Using blood-pressure cuff in new way could limit heart attack damage: study
TORONTO (CP) — Virtually everyone has had their blood pressure measured with a pumped-up cuff encircling their upper arm. But it turns out that this commonplace medical device could one day have another critical use — reducing the amount of damage from a heart attack, researchers say.
In a study of more than 250 Danish adults experiencing a heart attack, Canadian-led scientists used a blood pressure cuff to intermittently stop blood flow in the arm, a process that begins while a patient is being transported to hospital by ambulance.
Called “remote ischemic preconditioning,” the procedure developed by Toronto’s Hospital for Sick Children was found to significantly limit the amount of damage to the heart muscle caused by a blockage in a cardiac blood vessel.
Ischemic preconditioning involves using the device to interrupt blood flow in the arm, off and on over a period of 35 to 40 minutes: the cuff is inflated for five minutes, then deflated for five minutes, with the procedure being repeated consecutively four times.
Once at the hospital, the patient receives routine heart attack treatment, including cardiac angioplasty. Preconditioning using the cuff may still be going on throughout this procedure, which uses a tiny inflatable balloon to open up narrowed or blocked blood vessels to the heart.
Researchers, whose paper appears in today’s issue of The Lancet, found that those heart attack patients randomly assigned to have preconditioning had an overall reduction in heart muscle damage of 30 per cent, compared to those not treated with the cuff.
In those having the largest, typically most devastating, heart attacks, the amount of damage was cut by about 50 per cent, said senior co-author Dr.
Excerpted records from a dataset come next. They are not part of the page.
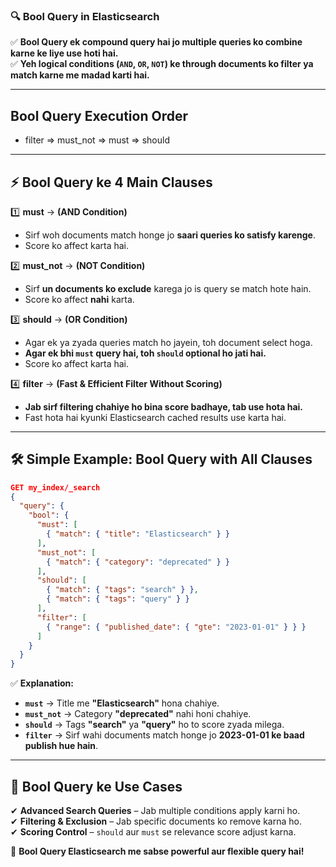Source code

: ### 🔍 **Bool Query in Elasticsearch**

✅ **Bool Query ek compound query hai jo multiple queries ko combine karne ke liye use hoti hai.**  
✅ **Yeh logical conditions (`AND`, `OR`, `NOT`) ke through documents ko filter ya match karne me madad karti hai.**

---

## Bool Query Execution Order

- filter => must_not => must => should

---

## ⚡ **Bool Query ke 4 Main Clauses**

1️⃣ **must** → **(AND Condition)**

- Sirf woh documents match honge jo **saari queries ko satisfy karenge**.
- Score ko affect karta hai.

2️⃣ **must_not** → **(NOT Condition)**

- Sirf **un documents ko exclude** karega jo is query se match hote hain.
- Score ko affect **nahi** karta.

3️⃣ **should** → **(OR Condition)**

- Agar ek ya zyada queries match ho jayein, toh document select hoga.
- **Agar ek bhi `must` query hai, toh `should` optional ho jati hai.**
- Score ko affect karta hai.

4️⃣ **filter** → **(Fast & Efficient Filter Without Scoring)**

- **Jab sirf filtering chahiye ho bina score badhaye, tab use hota hai.**
- Fast hota hai kyunki Elasticsearch cached results use karta hai.

---

## 🛠 **Simple Example: Bool Query with All Clauses**

```json
GET my_index/_search
{
  "query": {
    "bool": {
      "must": [
        { "match": { "title": "Elasticsearch" } }
      ],
      "must_not": [
        { "match": { "category": "deprecated" } }
      ],
      "should": [
        { "match": { "tags": "search" } },
        { "match": { "tags": "query" } }
      ],
      "filter": [
        { "range": { "published_date": { "gte": "2023-01-01" } } }
      ]
    }
  }
}
```

✅ **Explanation:**

- **`must`** → Title me **"Elasticsearch"** hona chahiye.
- **`must_not`** → Category **"deprecated"** nahi honi chahiye.
- **`should`** → Tags **"search"** ya **"query"** ho to score zyada milega.
- **`filter`** → Sirf wahi documents match honge jo **2023-01-01 ke baad publish hue hain**.

---

## 🎯 **Bool Query ke Use Cases**

✔ **Advanced Search Queries** – Jab multiple conditions apply karni ho.  
✔ **Filtering & Exclusion** – Jab specific documents ko remove karna ho.  
✔ **Scoring Control** – `should` aur `must` se relevance score adjust karna.

🚀 **Bool Query Elasticsearch me sabse powerful aur flexible query hai!**
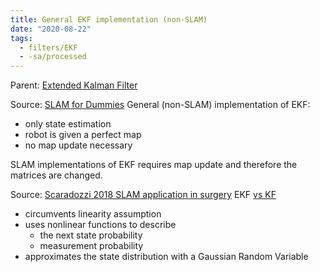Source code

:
 ```yaml
---
title: General EKF implementation (non-SLAM)
date: "2020-08-22"
tags:
  - filters/EKF
  - -sa/processed
---
```


Parent: [Extended Kalman Filter](extended-kalman-filter.md)

Source: [SLAM for Dummies](slam-for-dummies.md)
General (non-SLAM) implementation of EKF:

*   only state estimation
*   robot is given a perfect map
*   no map update necessary

SLAM implementations of EKF requires map update and therefore the matrices are changed.

Source: [Scaradozzi 2018 SLAM application in surgery](scaradozzi-2018-slam-application-in-surgery.md)
EKF [vs KF](http://www.evernote.com/shard/s484/nl/217355218/bb893af4-28b5-484b-b110-cdcb4eb91477)

*   circumvents linearity assumption
*   uses nonlinear functions to describe
    *   the next state probability
    *   measurement probability
*   approximates the state distribution with a Gaussian Random Variable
Andrew Redington, head of cardiology at Sick Kids Hospital.
“And we know, of course, that the bigger the heart attack you have, the more likely you are to die and the more likely you are to have subsequent symptoms of heart failure and all the bad things that having a heart attack predicts,” Redington said in an interview Thursday. “So any reduction in heart attack size is beneficial and a 50 per cent reduction is really quite remarkable.”
Redington, who co-ordinated the joint study by researchers in Toronto, Denmark and England, said the idea of ischemic preconditioning first arose about 25 years ago, primarily because of work in laboratory animals.
Scientists found that if tissues are starved of blood in an intermittent manner, it seems to prepare them for a more prolonged interruption in blood and oxygen supply, he said, explaining that halting flow releases a substance into the blood that “circulates and bathes all the organs, not just the heart, to protect them.”